Q. In the EU-Canada dispute about asbestos, did Canada ‘win’, since (as noted here) the Panel and Appeal body both rejected the EU’s arguments? (Is the description right, by the way, when it says that the Panel held that Canada should have expected such actions … but then the Panel rejected the EU’s arguments? If so, it’s even more confusing…)
A. Canada`s NVNI claim was not successful and I apologize as I should have set this out in a clearer fashion. The helpful obiter from the Panel vis-a- vis EU position that would put further constraints on applicability of NVNI claims were of interest in broader contest. A little like Lord Denning dissents if you like …

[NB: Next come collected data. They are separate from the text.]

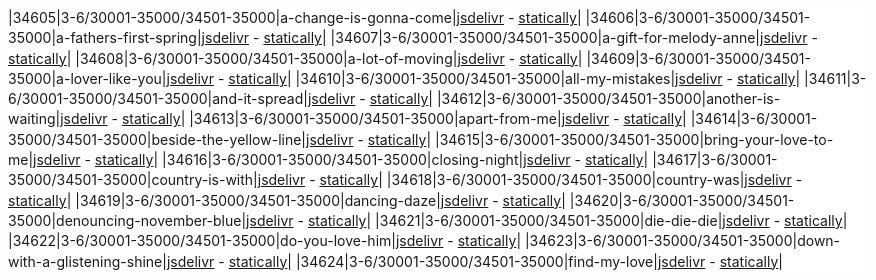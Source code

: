 |34605|3-6/30001-35000/34501-35000|a-change-is-gonna-come|[jsdelivr](https://cdn.jsdelivr.net/gh/dbchord/png-c-1280x720_3-6/30001-35000/34501-35000/a-change-is-gonna-come.png) - [statically](https://cdn.statically.io/gh/dbchord/png-c-1280x720_3-6/img/30001-35000/34501-35000/a-change-is-gonna-come.png)|
|34606|3-6/30001-35000/34501-35000|a-fathers-first-spring|[jsdelivr](https://cdn.jsdelivr.net/gh/dbchord/png-c-1280x720_3-6/30001-35000/34501-35000/a-fathers-first-spring.png) - [statically](https://cdn.statically.io/gh/dbchord/png-c-1280x720_3-6/img/30001-35000/34501-35000/a-fathers-first-spring.png)|
|34607|3-6/30001-35000/34501-35000|a-gift-for-melody-anne|[jsdelivr](https://cdn.jsdelivr.net/gh/dbchord/png-c-1280x720_3-6/30001-35000/34501-35000/a-gift-for-melody-anne.png) - [statically](https://cdn.statically.io/gh/dbchord/png-c-1280x720_3-6/img/30001-35000/34501-35000/a-gift-for-melody-anne.png)|
|34608|3-6/30001-35000/34501-35000|a-lot-of-moving|[jsdelivr](https://cdn.jsdelivr.net/gh/dbchord/png-c-1280x720_3-6/30001-35000/34501-35000/a-lot-of-moving.png) - [statically](https://cdn.statically.io/gh/dbchord/png-c-1280x720_3-6/img/30001-35000/34501-35000/a-lot-of-moving.png)|
|34609|3-6/30001-35000/34501-35000|a-lover-like-you|[jsdelivr](https://cdn.jsdelivr.net/gh/dbchord/png-c-1280x720_3-6/30001-35000/34501-35000/a-lover-like-you.png) - [statically](https://cdn.statically.io/gh/dbchord/png-c-1280x720_3-6/img/30001-35000/34501-35000/a-lover-like-you.png)|
|34610|3-6/30001-35000/34501-35000|all-my-mistakes|[jsdelivr](https://cdn.jsdelivr.net/gh/dbchord/png-c-1280x720_3-6/30001-35000/34501-35000/all-my-mistakes.png) - [statically](https://cdn.statically.io/gh/dbchord/png-c-1280x720_3-6/img/30001-35000/34501-35000/all-my-mistakes.png)|
|34611|3-6/30001-35000/34501-35000|and-it-spread|[jsdelivr](https://cdn.jsdelivr.net/gh/dbchord/png-c-1280x720_3-6/30001-35000/34501-35000/and-it-spread.png) - [statically](https://cdn.statically.io/gh/dbchord/png-c-1280x720_3-6/img/30001-35000/34501-35000/and-it-spread.png)|
|34612|3-6/30001-35000/34501-35000|another-is-waiting|[jsdelivr](https://cdn.jsdelivr.net/gh/dbchord/png-c-1280x720_3-6/30001-35000/34501-35000/another-is-waiting.png) - [statically](https://cdn.statically.io/gh/dbchord/png-c-1280x720_3-6/img/30001-35000/34501-35000/another-is-waiting.png)|
|34613|3-6/30001-35000/34501-35000|apart-from-me|[jsdelivr](https://cdn.jsdelivr.net/gh/dbchord/png-c-1280x720_3-6/30001-35000/34501-35000/apart-from-me.png) - [statically](https://cdn.statically.io/gh/dbchord/png-c-1280x720_3-6/img/30001-35000/34501-35000/apart-from-me.png)|
|34614|3-6/30001-35000/34501-35000|beside-the-yellow-line|[jsdelivr](https://cdn.jsdelivr.net/gh/dbchord/png-c-1280x720_3-6/30001-35000/34501-35000/beside-the-yellow-line.png) - [statically](https://cdn.statically.io/gh/dbchord/png-c-1280x720_3-6/img/30001-35000/34501-35000/beside-the-yellow-line.png)|
|34615|3-6/30001-35000/34501-35000|bring-your-love-to-me|[jsdelivr](https://cdn.jsdelivr.net/gh/dbchord/png-c-1280x720_3-6/30001-35000/34501-35000/bring-your-love-to-me.png) - [statically](https://cdn.statically.io/gh/dbchord/png-c-1280x720_3-6/img/30001-35000/34501-35000/bring-your-love-to-me.png)|
|34616|3-6/30001-35000/34501-35000|closing-night|[jsdelivr](https://cdn.jsdelivr.net/gh/dbchord/png-c-1280x720_3-6/30001-35000/34501-35000/closing-night.png) - [statically](https://cdn.statically.io/gh/dbchord/png-c-1280x720_3-6/img/30001-35000/34501-35000/closing-night.png)|
|34617|3-6/30001-35000/34501-35000|country-is-with|[jsdelivr](https://cdn.jsdelivr.net/gh/dbchord/png-c-1280x720_3-6/30001-35000/34501-35000/country-is-with.png) - [statically](https://cdn.statically.io/gh/dbchord/png-c-1280x720_3-6/img/30001-35000/34501-35000/country-is-with.png)|
|34618|3-6/30001-35000/34501-35000|country-was|[jsdelivr](https://cdn.jsdelivr.net/gh/dbchord/png-c-1280x720_3-6/30001-35000/34501-35000/country-was.png) - [statically](https://cdn.statically.io/gh/dbchord/png-c-1280x720_3-6/img/30001-35000/34501-35000/country-was.png)|
|34619|3-6/30001-35000/34501-35000|dancing-daze|[jsdelivr](https://cdn.jsdelivr.net/gh/dbchord/png-c-1280x720_3-6/30001-35000/34501-35000/dancing-daze.png) - [statically](https://cdn.statically.io/gh/dbchord/png-c-1280x720_3-6/img/30001-35000/34501-35000/dancing-daze.png)|
|34620|3-6/30001-35000/34501-35000|denouncing-november-blue|[jsdelivr](https://cdn.jsdelivr.net/gh/dbchord/png-c-1280x720_3-6/30001-35000/34501-35000/denouncing-november-blue.png) - [statically](https://cdn.statically.io/gh/dbchord/png-c-1280x720_3-6/img/30001-35000/34501-35000/denouncing-november-blue.png)|
|34621|3-6/30001-35000/34501-35000|die-die-die|[jsdelivr](https://cdn.jsdelivr.net/gh/dbchord/png-c-1280x720_3-6/30001-35000/34501-35000/die-die-die.png) - [statically](https://cdn.statically.io/gh/dbchord/png-c-1280x720_3-6/img/30001-35000/34501-35000/die-die-die.png)|
|34622|3-6/30001-35000/34501-35000|do-you-love-him|[jsdelivr](https://cdn.jsdelivr.net/gh/dbchord/png-c-1280x720_3-6/30001-35000/34501-35000/do-you-love-him.png) - [statically](https://cdn.statically.io/gh/dbchord/png-c-1280x720_3-6/img/30001-35000/34501-35000/do-you-love-him.png)|
|34623|3-6/30001-35000/34501-35000|down-with-a-glistening-shine|[jsdelivr](https://cdn.jsdelivr.net/gh/dbchord/png-c-1280x720_3-6/30001-35000/34501-35000/down-with-a-glistening-shine.png) - [statically](https://cdn.statically.io/gh/dbchord/png-c-1280x720_3-6/img/30001-35000/34501-35000/down-with-a-glistening-shine.png)|
|34624|3-6/30001-35000/34501-35000|find-my-love|[jsdelivr](https://cdn.jsdelivr.net/gh/dbchord/png-c-1280x720_3-6/30001-35000/34501-35000/find-my-love.png) - [statically](https://cdn.statically.io/gh/dbchord/png-c-1280x720_3-6/img/30001-35000/34501-35000/find-my-love.png)|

Q. Opponents of the investor-state dispute provisions of the TPP (and other free trade agreements) say that the US has never lost a claim – presumably meaning against it, not claims brought by it or its investors that did not succeed. So they argue that Canada’s public interest regulations are at risk, or even if they can be maintained, we will have to pay off US and other foreign investors for maintaining them, and may have little hope of reciprocal benefit for our investors (violating their public policy …)
A. The United States has yet to lose a NAFTA Chapter 11 Investor-State Dispute. But take a look at recent comments in press regarding the recently launched claims by Trans Canada. In any event, the investor-state dispute settlement issue is a separate debate. These claims are not the same things as state-to-state cases under GATT, WTO, NAFTA and other agreements. There have been many involving the Unites States as claimant and respondent and the USA has lost quite a few. For example, see the Beer II case in the early 1990’s – https://www.wto.org/english/tratop_e/dispu_e/91alcohm.pdf. Numerous U.S. federal and state measures were found to be inconsistent with GATT rules – a big loss for the Amercans!
Q. Was the Quebec/PR a win or a loss for the US?
A. Win for Canada/Québec and a loss for USA/PR.
Thanks for taking the time to address my questions, Michael. Useful to remember the distinction between the state-to-state DR process and the much more controversial investor-state process. I have been called on to work on trade law matters for the province on occasion, so it’s useful to keep the details clear.
Though I remember a very experienced consultant that we had engaged at the time of the CANUSTA saying that in trade law matters, it’s not about who’s right or wrong, but about who’s big or small. The US is usually the bigger party where Canada is concerned. (I know that’s a reason that we have traditionally liked multilateral agreements, so we have others to balance the US – not sure that worked so well with the TPP, though.)